Multiple features within the pattern of amino acid replacement were apparent. First, the sites accepting amino acid replacements in the branches with low KA/KS values (as represented by branch 2 in Figure 5) were typically scattered without any obvious pattern over the surface of the protein. This is expected for neutral drift, although an adaptive role for these replacements is not excluded by this analysis.

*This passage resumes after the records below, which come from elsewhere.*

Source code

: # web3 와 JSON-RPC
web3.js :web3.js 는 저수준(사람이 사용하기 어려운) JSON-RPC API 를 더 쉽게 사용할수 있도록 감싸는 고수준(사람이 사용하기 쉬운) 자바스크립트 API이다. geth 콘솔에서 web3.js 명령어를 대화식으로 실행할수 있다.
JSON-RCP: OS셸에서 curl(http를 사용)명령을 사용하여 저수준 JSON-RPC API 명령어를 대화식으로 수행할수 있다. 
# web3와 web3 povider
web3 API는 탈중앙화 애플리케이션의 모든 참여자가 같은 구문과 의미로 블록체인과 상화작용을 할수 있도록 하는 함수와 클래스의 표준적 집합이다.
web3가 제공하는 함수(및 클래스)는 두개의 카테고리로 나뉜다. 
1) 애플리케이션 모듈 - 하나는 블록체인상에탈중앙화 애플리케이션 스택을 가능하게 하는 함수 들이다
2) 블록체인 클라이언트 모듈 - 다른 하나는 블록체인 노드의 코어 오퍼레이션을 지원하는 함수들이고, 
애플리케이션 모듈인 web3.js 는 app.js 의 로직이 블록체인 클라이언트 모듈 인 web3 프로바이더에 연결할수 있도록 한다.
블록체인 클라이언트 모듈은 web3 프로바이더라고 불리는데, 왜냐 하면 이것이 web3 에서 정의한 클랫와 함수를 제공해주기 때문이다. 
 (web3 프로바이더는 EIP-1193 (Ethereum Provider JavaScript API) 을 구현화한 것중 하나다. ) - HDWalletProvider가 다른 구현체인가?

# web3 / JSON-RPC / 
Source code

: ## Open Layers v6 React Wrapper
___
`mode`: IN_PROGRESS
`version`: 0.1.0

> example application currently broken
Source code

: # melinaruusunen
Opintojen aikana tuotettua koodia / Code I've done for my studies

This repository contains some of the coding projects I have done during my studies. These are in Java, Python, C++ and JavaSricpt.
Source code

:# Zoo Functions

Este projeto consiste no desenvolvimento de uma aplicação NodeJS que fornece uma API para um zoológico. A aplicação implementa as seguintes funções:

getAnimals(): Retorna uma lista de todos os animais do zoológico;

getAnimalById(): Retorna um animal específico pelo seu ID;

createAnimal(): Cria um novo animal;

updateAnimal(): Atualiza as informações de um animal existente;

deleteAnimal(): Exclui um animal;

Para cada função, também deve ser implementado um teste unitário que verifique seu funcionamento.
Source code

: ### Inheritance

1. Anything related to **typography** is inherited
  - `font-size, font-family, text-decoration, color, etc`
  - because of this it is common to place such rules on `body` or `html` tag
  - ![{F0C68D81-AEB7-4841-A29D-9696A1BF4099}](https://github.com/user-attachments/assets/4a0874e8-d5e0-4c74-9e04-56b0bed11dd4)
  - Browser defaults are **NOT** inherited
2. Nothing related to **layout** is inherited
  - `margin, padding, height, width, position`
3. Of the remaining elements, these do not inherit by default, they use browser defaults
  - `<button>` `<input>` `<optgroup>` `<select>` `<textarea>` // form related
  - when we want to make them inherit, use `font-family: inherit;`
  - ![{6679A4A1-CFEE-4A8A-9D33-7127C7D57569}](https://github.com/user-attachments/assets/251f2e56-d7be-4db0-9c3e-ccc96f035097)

In contrast, the distribution of sites accepting amino acid replacements during the episode of rapid sequence evolution of branch 1 (as indicated by a relatively high KA/KS value) involving pig paralogs was not random over the protein surface. Rather, the sites are clustered near the substrate binding pocket, and in a region of the surface believed to contact the co-reductant protein, as identified by mutagenesis experiments in the homolog [46,47].

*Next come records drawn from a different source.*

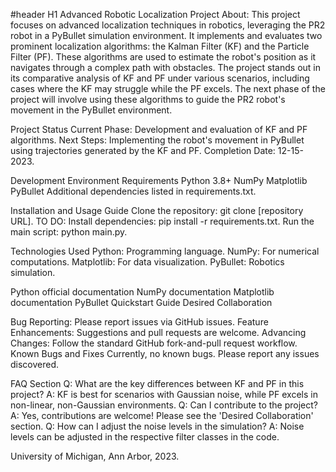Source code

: #header H1 Advanced Robotic Localization Project
About:
This project focuses on advanced localization techniques in robotics, leveraging the PR2 robot in a PyBullet simulation environment. It implements and evaluates two prominent localization algorithms: the Kalman Filter (KF) and the Particle Filter (PF). These algorithms are used to estimate the robot's position as it navigates through a complex path with obstacles. The project stands out in its comparative analysis of KF and PF under various scenarios, including cases where the KF may struggle while the PF excels. The next phase of the project will involve using these algorithms to guide the PR2 robot's movement in the PyBullet environment. 

Project Status
Current Phase: Development and evaluation of KF and PF algorithms.
Next Steps: Implementing the robot's movement in PyBullet using trajectories generated by the KF and PF.
Completion Date: 12-15-2023.

Development Environment Requirements
Python 3.8+
NumPy
Matplotlib
PyBullet
Additional dependencies listed in requirements.txt.

Installation and Usage Guide
Clone the repository: git clone [repository URL]. TO DO:
Install dependencies: pip install -r requirements.txt.
Run the main script: python main.py.

Technologies Used
Python: Programming language.
NumPy: For numerical computations.
Matplotlib: For data visualization.
PyBullet: Robotics simulation.

Python official documentation
NumPy documentation
Matplotlib documentation
PyBullet Quickstart Guide
Desired Collaboration

Bug Reporting: Please report issues via GitHub issues.
Feature Enhancements: Suggestions and pull requests are welcome.
Advancing Changes: Follow the standard GitHub fork-and-pull request workflow.
Known Bugs and Fixes
Currently, no known bugs. Please report any issues discovered.

FAQ Section
Q: What are the key differences between KF and PF in this project?
A: KF is best for scenarios with Gaussian noise, while PF excels in non-linear, non-Gaussian environments.
Q: Can I contribute to the project?
A: Yes, contributions are welcome! Please see the 'Desired Collaboration' section.
Q: How can I adjust the noise levels in the simulation?
A: Noise levels can be adjusted in the respective filter classes in the code.

University of Michigan, Ann Arbor, 2023.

The clustering of amino acid replacements near a substrate binding site during an episode of rapid sequence evolution suggests that the substrate specificity of the protein might be changing in correlation with a change in the detailed physiological role of the protein. Recent reports suggest that the substrate and product specificities of the placental and embryonic enzymes are indeed different from those of the ovarian enzyme [23,48-50]. Further, synthesis of estrogen by the ovarian enzyme is more dependent on the structure of the co-reductant than is the placental enzyme . Our in silico analyses rationalize these experimental observations from a structural perspective. The coupling of an evolutionary analysis to a crystallographic analysis suggests that the amino acid changes are functionally significant.